▶ _EXERCISE PROMPT_:
Below are some records. How many of their lines contain the string "hlavy"? Answer with the number alone.

===

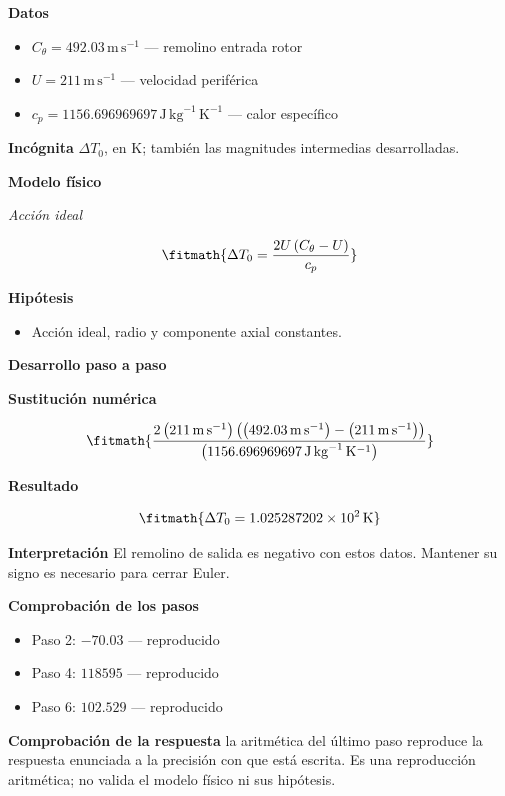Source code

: \documentclass[10pt,openany]{book}
\begin{document}
\noindent\textbf{Datos}
\begin{itemize}
\item $C_\theta = 492.03\,\mathrm{m}\,\mathrm{s}^{-1}$ — remolino entrada rotor
\item $U = 211\,\mathrm{m}\,\mathrm{s}^{-1}$ — velocidad periférica
\item $c_p = 1156.696969697\,\mathrm{J}\,\mathrm{kg}^{-1}\,\mathrm{K}^{-1}$ — calor específico
\end{itemize}

\noindent\textbf{Incógnita}
$\Delta T_0$, en $\mathrm{K}$; también las magnitudes intermedias desarrolladas.

\noindent\textbf{Modelo físico}

\noindent\textit{Acción ideal}

\[
\fitmath{\Delta T_0=\frac{2 U \left(C_\theta - U\right)}{c_p}}
\]

\noindent\textbf{Hipótesis}
\begin{itemize}
\item Acción ideal, radio y componente axial constantes.
\end{itemize}

\noindent\textbf{Desarrollo paso a paso}



\noindent\textbf{Sustitución numérica}

\[
\fitmath{\frac{2 \left(211\,\mathrm{m}\,\mathrm{s}^{-1}\right) \left(\left(492.03\,\mathrm{m}\,\mathrm{s}^{-1}\right) - \left(211\,\mathrm{m}\,\mathrm{s}^{-1}\right)\right)}{\left(1156.696969697\,\mathrm{J}\,\mathrm{kg}^{-1}\,\mathrm{K}^{-1}\right)}}
\]

\noindent\textbf{Resultado}

\[
\fitmath{\Delta T_0=1.025287202\times10^{2}\,\mathrm{K}}
\]

\noindent\textbf{Interpretación}
El remolino de salida es negativo con estos datos. Mantener su signo es necesario para cerrar Euler.

\noindent\textbf{Comprobación de los pasos}
\begin{itemize}
\item Paso 2: $-70.03$ — reproducido
\item Paso 4: $118595$ — reproducido
\item Paso 6: $102.529$ — reproducido
\end{itemize}

\noindent\textbf{Comprobación de la respuesta} la aritmética del último paso reproduce la respuesta enunciada a la precisión con que está escrita. Es una reproducción aritmética; no valida el modelo físico ni sus hipótesis.
\end{document}
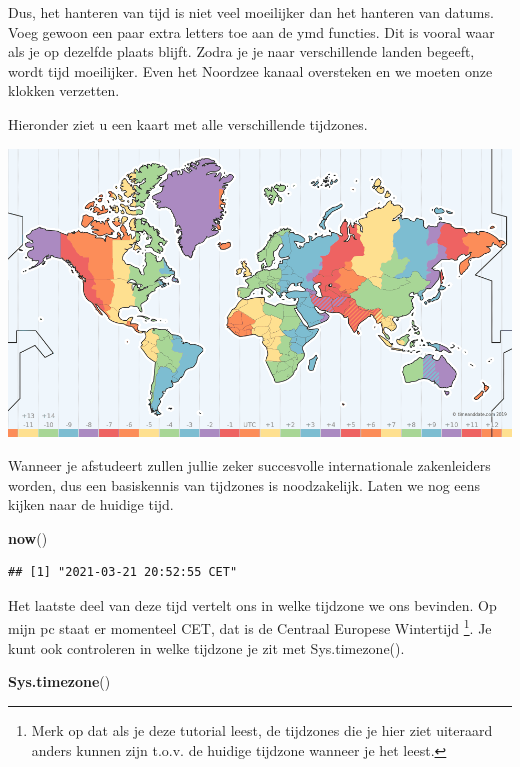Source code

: \documentclass[]{tufte-book}
\newenvironment{Shaded}{}{}
\newcommand{\KeywordTok}[1]{\textcolor[rgb]{0.00,0.44,0.13}{\textbf{#1}}}
\newcommand{\NormalTok}[1]{#1}
\begin{document}
Dus, het hanteren van tijd is niet veel moeilijker dan het hanteren van datums. Voeg gewoon een paar extra letters toe aan de ymd functies. Dit is vooral waar als je op dezelfde plaats blijft. Zodra je je naar verschillende landen begeeft, wordt tijd moeilijker. Even het Noordzee kanaal oversteken en we moeten onze klokken verzetten.

Hieronder ziet u een kaart met alle verschillende tijdzones.

\begin{center}\includegraphics[width=1\linewidth]{images/timezones} \end{center}

Wanneer je afstudeert zullen jullie zeker succesvolle internationale zakenleiders worden, dus een basiskennis van tijdzones is noodzakelijk. Laten we nog eens kijken naar de huidige tijd.

\begin{Shaded}
\begin{Highlighting}[]
\KeywordTok{now}\NormalTok{()}
\end{Highlighting}
\end{Shaded}

\begin{verbatim}
## [1] "2021-03-21 20:52:55 CET"
\end{verbatim}

Het laatste deel van deze tijd vertelt ons in welke tijdzone we ons bevinden. Op mijn pc staat er momenteel CET, dat is de Centraal Europese Wintertijd \footnote{Merk op dat als je deze tutorial leest, de tijdzones die je hier ziet uiteraard anders kunnen zijn t.o.v. de huidige tijdzone wanneer je het leest.}. Je kunt ook controleren in welke tijdzone je zit met Sys.timezone().

\begin{Shaded}
\begin{Highlighting}[]
\KeywordTok{Sys.timezone}\NormalTok{()}
\end{Highlighting}
\end{Shaded}
\end{document}
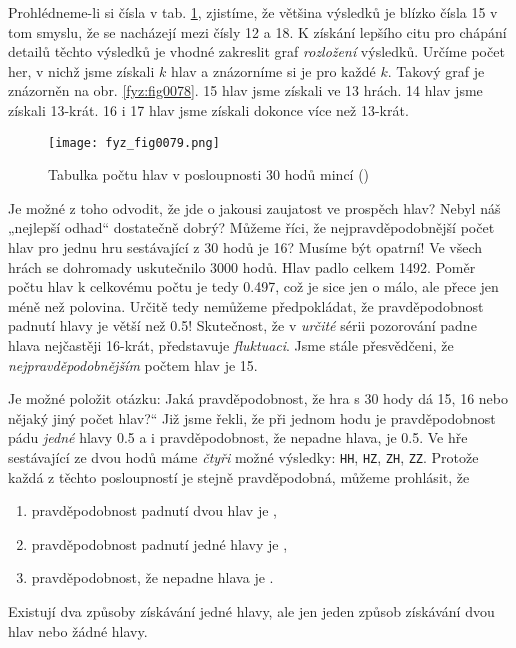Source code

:     Prohlédneme-li si čísla v tab. \ref{fyz:fig0079}, zjistíme, že většina výsledků je blízko čísla 
    \num{15} v tom smyslu, že se nacházejí mezi čísly \num{12} a \num{18}. K získání lepšího citu 
    pro chápání detailů těchto výsledků je vhodné zakreslit graf \emph{rozložení} výsledků. Určíme 
    počet her, v nichž jsme získali \(k\) hlav a znázorníme si je pro každé \(k\). Takový graf je 
    znázorněn na obr. \ref{fyz:fig0078}. \num{15} hlav jsme získali ve \num{13} hrách. \num{14} 
    hlav jsme získali \num{13}-krát. \num{16} i \num{17} hlav jsme získali dokonce více než 
    \num{13}-krát.

    \begin{figure}[ht!]  %
      \centering
      \texttt{[image: fyz\_fig0079.png]}
      \caption{Tabulka počtu hlav v posloupnosti \num{30} hodů mincí (\cite[s.~80]{Feynman01})}
      \label{fyz:fig0079}
    \end{figure}
    Je možné z toho odvodit, že jde o jakousi zaujatost ve prospěch hlav? Nebyl náš „nejlepší 
    odhad“ dostatečně dobrý? Můžeme říci, že nejpravděpodobnější počet hlav pro jednu hru 
    sestávající z \num{30} hodů je \num{16}? Musíme být opatrní! Ve všech hrách se dohromady 
    uskutečnilo \num{3000} hodů. Hlav padlo celkem \num{1492}. Poměr počtu hlav k celkovému počtu 
    je tedy \num{0.497}, což je sice jen o málo, ale přece jen méně než polovina. Určitě tedy 
    nemůžeme předpokládat, že pravděpodobnost padnutí hlavy je větší než \num{0.5}! Skutečnost, že 
    v \emph{určité} sérii pozorování padne hlava nejčastěji \num{16}-krát, představuje 
    \emph{fluktuaci}. Jsme stále přesvědčeni, že \emph{nejpravděpodobnějším} počtem hlav je 
    \num{15}.
    
    Je možné položit otázku: Jaká pravděpodobnost, že hra s \num{30} hody dá \num{15}, \num{16} 
    nebo nějaký jiný počet hlav?“ Již jsme řekli, že při jednom hodu je pravděpodobnost pádu 
    \emph{jedné} hlavy \num{0.5} a i pravděpodobnost, že nepadne hlava, je \num{0.5}. Ve hře 
    sestávající ze dvou hodů máme \emph{čtyři} možné výsledky: \texttt{HH}, \texttt{HZ}, 
    \texttt{ZH}, \texttt{ZZ}. Protože každá z těchto posloupností je stejně pravděpodobná, můžeme 
    prohlásit, že
    \begin{enumerate}[noitemsep]
      \item pravděpodobnost padnutí dvou hlav je , 
      \item pravděpodobnost padnutí jedné hlavy je , 
      \item pravděpodobnost, že nepadne hlava je . 
    \end{enumerate}
    Existují dva způsoby získávání jedné hlavy, ale jen jeden způsob získávání dvou hlav nebo žádné 
    hlavy.
    
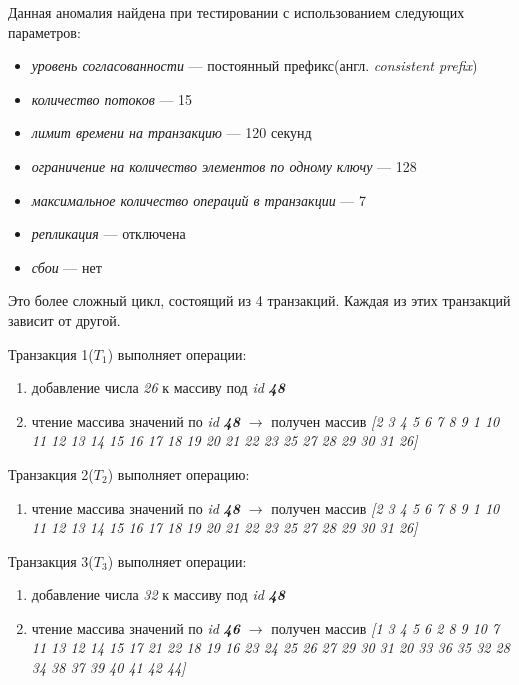 \documentclass[14pt,  openany]{book}
\begin{document}
\par Данная аномалия найдена при тестировании с использованием следующих параметров: 
\begin{itemize}
\item[] \textit{уровень согласованности} --- постоянный префикс(англ.  \textit{consistent prefix})
\item[] \textit{количество потоков} --- 15
\item[] \textit{лимит времени на транзакцию} --- 120 секунд
\item[] \textit{ограничение на количество элементов по одному ключу} --- 128
\item[] \textit{максимальное количество операций в транзакции} --- 7
\item[] \textit{репликация} --- отключена
\item[] \textit{сбои} --- нет
\end{itemize}

Это более сложный цикл, состоящий из 4 транзакций.  Каждая из этих транзакций зависит от другой.  \par

Транзакция 1(\textbf{$T_1$}) выполняет операции:
\begin{enumerate}
\item добавление числа \textit{26} к массиву под \textit{id} \textit{\textbf{48}}
\item чтение массива значений по \textit{id} \textit{\textbf{48}} $\rightarrow$ получен массив \textit{[2 3 4 5 6 7 8 9 1 10 11 12 13 14 15 16 17 18 19 20 21 22 23 25 27 28 29 30 31 26]}
\end{enumerate}

\par Транзакция 2(\textbf{$T_2$}) выполняет операцию:
\begin{enumerate}
\item чтение массива значений по \textit{id} \textit{\textbf{48}} $\rightarrow$ получен массив \textit{[2 3 4 5 6 7 8 9 1 10 11 12 13 14 15 16 17 18 19 20 21 22 23 25 27 28 29 30 31 26]}
\end{enumerate}

\par Транзакция 3(\textbf{$T_3$}) выполняет операции:
\begin{enumerate}
\item добавление числа \textit{32} к массиву под \textit{id} \textit{\textbf{48}}
\item чтение массива значений по \textit{id} \textit{\textbf{46}} $\rightarrow$ получен массив \textit{[1 3 4 5 6 2 8 9 10 7 11 13 12 14 15 17 21 22 18 19 16 23 24 25 26 27 29 30 31 20 33 36 35 32 28 34 38 37 39 40 41 42 44]}
\end{enumerate}
\end{document}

===

▶ _RESULT_:
5